This time i introduced the concept of Virtual Port-Channel, also known as VPC, in my lab since it’s a very used feature in real datacenter scenario. With VPC you can attach a downstream device (switch, router, server, firewall, …) in “dual-homing” mode to 2 different Nexus switch, the VPC peers or members. In your downstream device you simply need to configure a classic port-channel (lacp) while on Nexus side you need to create a VPC domain in order to synchronize the data-plane maintaining a separate control-plane. Synchronization task will be made through the peer-link while the vpc domain state is guaranteed by the keep-alive link.
Lab topology is:
VPC configuration consist in:
- configure a routed port or a SVI for the keepalive link
- configure a port-channel for the VPC peer-link (trunk mode where all the vlans are allowed)
- configure VPC domain
- configure a downstream port-channel with the VPC tag
e.g. Leaf2
feature vpc
interface Ethernet1/7
description VPC KEEPALIVE
no switchport
vrf member KA
ip address 169.254.0.1/30
no shutdown
interface Ethernet1/5
switchport mode trunk
channel-group 5 mode active
interface Ethernet1/6
switchport mode trunk
channel-group 5 mode active
interface port-channel5
description VPC PEER-LINK
switchport mode trunk
spanning-tree port type network
vpc peer-link
vpc domain 100
peer-switch
peer-keepalive destination 169.254.0.2 source 169.254.0.1 vrf KA
ip arp synchronize
interface Ethernet1/3
switchport access vlan 10
channel-group 3 mode active
interface port-channel3
description Client2-Vlan10
switchport access vlan 10
vpc 3
After the proper configuration you can see the VPC status and verify all the consistency check are good
e.g. Leaf2
Leaf2# show vpc
Legend:
(*) - local vPC is down, forwarding via vPC peer-link
vPC domain id : 100
Peer status : peer adjacency formed ok
vPC keep-alive status : peer is alive
Configuration consistency status : success
Per-vlan consistency status : success
Type-2 consistency status : success
vPC role : primary
Number of vPCs configured : 1
Peer Gateway : Disabled
Dual-active excluded VLANs : -
Graceful Consistency Check : Enabled
Auto-recovery status : Disabled
Delay-restore status : Timer is off.(timeout = 30s)

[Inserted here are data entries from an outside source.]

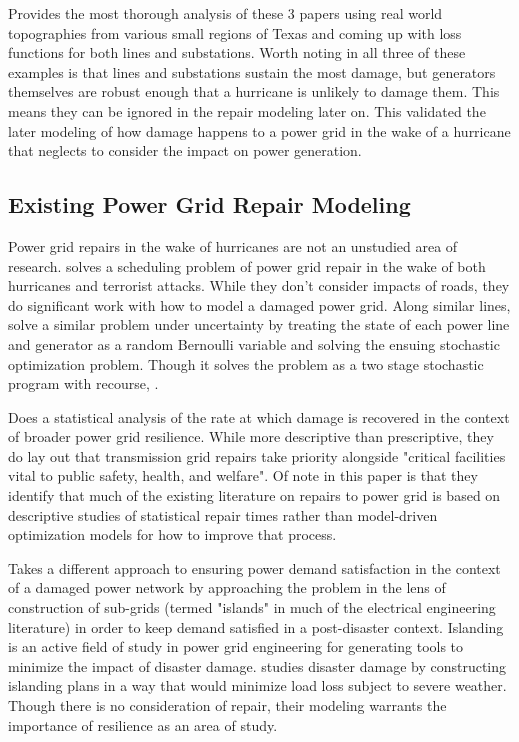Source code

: \documentclass{article}
\begin{document}
		 \cite{WinklerEA2010} Provides the most thorough analysis of these 3 papers using real world topographies from various small regions of Texas and coming up with loss functions for both lines and substations. Worth noting in all three of these examples is that lines and substations sustain the most damage, but generators themselves are robust enough that a hurricane is unlikely to damage them. This means they can be ignored in the repair modeling later on. This validated the later modeling of how damage happens to a power grid in the wake of a hurricane that neglects to consider the impact on power generation.
	\subsection{Existing Power Grid Repair Modeling}
		Power grid repairs in the wake of hurricanes are not an unstudied area of research. \cite{NPSMasters} solves a scheduling problem of power grid repair in the wake of both hurricanes and terrorist attacks. While they don't consider impacts of roads, they do significant work with how to model a damaged power grid. Along similar lines, \cite{ArabEA2015} solve a similar problem under uncertainty by treating the state of each power line and generator as a random Bernoulli variable and solving the ensuing stochastic optimization problem. Though it solves the problem as a two stage stochastic program with recourse, . 
		
		\cite{OuyangEA2014} Does a statistical analysis of the rate at which damage is recovered in the context of broader power grid resilience. While more descriptive than prescriptive, they do lay out that transmission grid repairs take priority alongside "critical facilities vital to public safety, health, and welfare". Of note in this paper is that they identify that much of the existing literature on repairs to power grid is based on descriptive studies of statistical repair times rather than model-driven optimization models for how to improve that process.
		
		\cite{GolariEA2014} Takes a different approach to ensuring power demand satisfaction in the context of a damaged power network by approaching the problem in the lens of construction of sub-grids (termed "islands" in much of the electrical engineering literature) in order to keep demand satisfied in a post-disaster context. Islanding is an active field of study in power grid engineering for generating tools to minimize the impact of disaster damage. \cite{Panteli2016} studies disaster damage by constructing islanding plans in a way that would minimize load loss subject to severe weather. Though there is no consideration of repair, their modeling warrants the importance of resilience as an area of study.  
\end{document}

Delay-restore SVI status : Timer is off.(timeout = 10s)
Operational Layer3 Peer-router : Disabled
Virtual-peerlink mode : Disabled
vPC Peer-link status
---------------------------------------------------------------------
id Port Status Active vlans
-- ---- ------ -------------------------------------------------
1 Po5 up 1,10
vPC status
----------------------------------------------------------------------------
Id Port Status Consistency Reason Active vlans
-- ------------ ------ ----------- ------ ---------------
3 Po3 up success success 10
VPC introduced a related concept in our VXLAN fabric lab, the Anycast VTEP. Since we have a device attached to 2 different VTEPs, each one with its own VTEP address (Lo1), each VTEP advertise RT2 or R5 information to all the others VTEPs with its own VTEP address. In order to avoid this kind of situation we can add a secondary ip address (the same for both the VPC peers!) to our VTEP interface. In this mode the VPC peers automatically advertised RT2 or RT5 informations sourced with the Anycast VTEP address:
e.g. Leaf2
interface loopback1
description VTEP addresses
ip address 10.0.0.4/32
ip address 10.0.0.100/32 secondary
ip router ospf UNDERLAY area 0.0.0.0
ip pim sparse-mode
As we can see, Client2 (aabb.cc80.7000) and Client3(aabb.cc00.1000) are advertised with the Anycast VTEP address:
Leaf2# show bgp l2vpn evpn vni-id 30010
BGP routing table information for VRF default, address family L2VPN EVPN
BGP table version is 67, Local Router ID is 10.0.0.4
Status: s-suppressed, x-deleted, S-stale, d-dampened, h-history, *-valid, >-best
Path type: i-internal, e-external, c-confed, l-local, a-aggregate, r-redist, I-injected
Origin codes: i - IGP, e - EGP, ? - incomplete, | - multipath, & - backup, 2 - best2
Network Next Hop Metric LocPrf Weight Path
Route Distinguisher: 10.0.0.4:32777 (L2VNI 30010)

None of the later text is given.